Namun, saat ia melangkah lebih jauh dari gedung, sebuah kilasan kenangan dari kecelakaan itu kembali menghantuinya. Ia teringat wajah korban—seorang pria paruh baya dengan tatapan kosong di tengah hujan. Rival berhenti sejenak, menutup matanya, mencoba menyingkirkan gambar itu dari pikirannya. Tapi semakin ia mencoba melupakannya, semakin jelas wajah itu menjadi, seolah lantai 13 telah menanamkan kenangan itu lebih dalam ke dalam dirinya. Ia merasa ada sesuatu yang telah berubah di dalam dirinya, seolah bagian dari dirinya masih terjebak di lantai itu.

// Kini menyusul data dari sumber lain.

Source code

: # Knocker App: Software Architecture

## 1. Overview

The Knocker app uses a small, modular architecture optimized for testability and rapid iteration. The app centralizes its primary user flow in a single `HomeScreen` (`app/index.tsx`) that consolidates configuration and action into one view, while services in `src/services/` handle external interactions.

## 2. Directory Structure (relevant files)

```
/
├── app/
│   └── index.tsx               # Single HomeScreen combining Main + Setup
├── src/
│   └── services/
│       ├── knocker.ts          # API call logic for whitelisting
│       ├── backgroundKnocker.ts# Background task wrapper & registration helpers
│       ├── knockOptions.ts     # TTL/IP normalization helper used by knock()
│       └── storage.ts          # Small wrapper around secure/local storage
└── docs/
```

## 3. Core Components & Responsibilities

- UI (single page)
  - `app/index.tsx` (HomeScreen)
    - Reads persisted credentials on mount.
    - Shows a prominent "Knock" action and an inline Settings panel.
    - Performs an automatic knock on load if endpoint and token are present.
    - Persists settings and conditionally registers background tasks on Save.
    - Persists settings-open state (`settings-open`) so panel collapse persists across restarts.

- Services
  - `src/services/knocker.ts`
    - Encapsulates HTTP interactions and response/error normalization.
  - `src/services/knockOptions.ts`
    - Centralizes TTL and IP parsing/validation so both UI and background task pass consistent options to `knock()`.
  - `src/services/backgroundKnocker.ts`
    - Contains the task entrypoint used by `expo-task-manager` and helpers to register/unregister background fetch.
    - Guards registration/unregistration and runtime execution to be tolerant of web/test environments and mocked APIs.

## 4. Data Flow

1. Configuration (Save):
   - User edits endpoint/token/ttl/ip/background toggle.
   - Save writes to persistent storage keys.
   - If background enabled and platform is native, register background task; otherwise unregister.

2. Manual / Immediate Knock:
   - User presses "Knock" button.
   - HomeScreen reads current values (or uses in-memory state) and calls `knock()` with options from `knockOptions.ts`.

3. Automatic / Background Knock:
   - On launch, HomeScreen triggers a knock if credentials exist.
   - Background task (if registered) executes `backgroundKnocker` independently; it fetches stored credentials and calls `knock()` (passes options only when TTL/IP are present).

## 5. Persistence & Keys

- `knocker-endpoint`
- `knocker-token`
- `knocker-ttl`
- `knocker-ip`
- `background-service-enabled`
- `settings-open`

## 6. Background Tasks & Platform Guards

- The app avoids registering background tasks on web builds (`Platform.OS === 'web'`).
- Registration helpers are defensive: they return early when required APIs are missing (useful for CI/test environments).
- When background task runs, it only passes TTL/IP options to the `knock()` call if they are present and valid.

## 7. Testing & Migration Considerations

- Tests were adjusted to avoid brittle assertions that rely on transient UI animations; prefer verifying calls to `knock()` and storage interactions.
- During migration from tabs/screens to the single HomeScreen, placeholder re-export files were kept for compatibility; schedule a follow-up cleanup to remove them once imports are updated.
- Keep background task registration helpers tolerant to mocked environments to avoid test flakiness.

Rival mempercepat langkahnya, berusaha menjauh dari gedung itu secepat mungkin. Tapi di setiap sudut jalan, ia merasa ada mata yang mengawasinya. Suara samar dari speaker di lantai 13 seolah bergema di kepalanya, mengulang kata-kata, "Hanya dengan begitu, kau bisa bebas." Ia menggenggam tangannya erat, berjanji pada dirinya sendiri bahwa ia akan menemukan cara untuk mengakhiri proyek ini—bukan hanya untuk dirinya, tetapi untuk semua orang yang mungkin menjadi korban berikutnya. Namun, di dalam hatinya, ia tahu bahwa melawan kekuatan di balik lantai 13 tidak akan mudah, dan ia mungkin harus menghadapi lebih banyak rahasia gelap dari masa lalunya.
***
Beberapa hari kemudian, Rival duduk di sebuah kafe, merencanakan langkah selanjutnya. Tiba-tiba, ponselnya berdering. Nomor tidak dikenal. Ia menjawab, dan suara yang pernah ia dengar dari speaker di lantai 13 bergema di telinganya, "Selamat, Subjek 27. Kau lulus ujian. Tapi ingat, kami selalu mengawasi."
Rival menutup telepon, matanya menyipit penuh tekad. Permainan baru saja dimulai.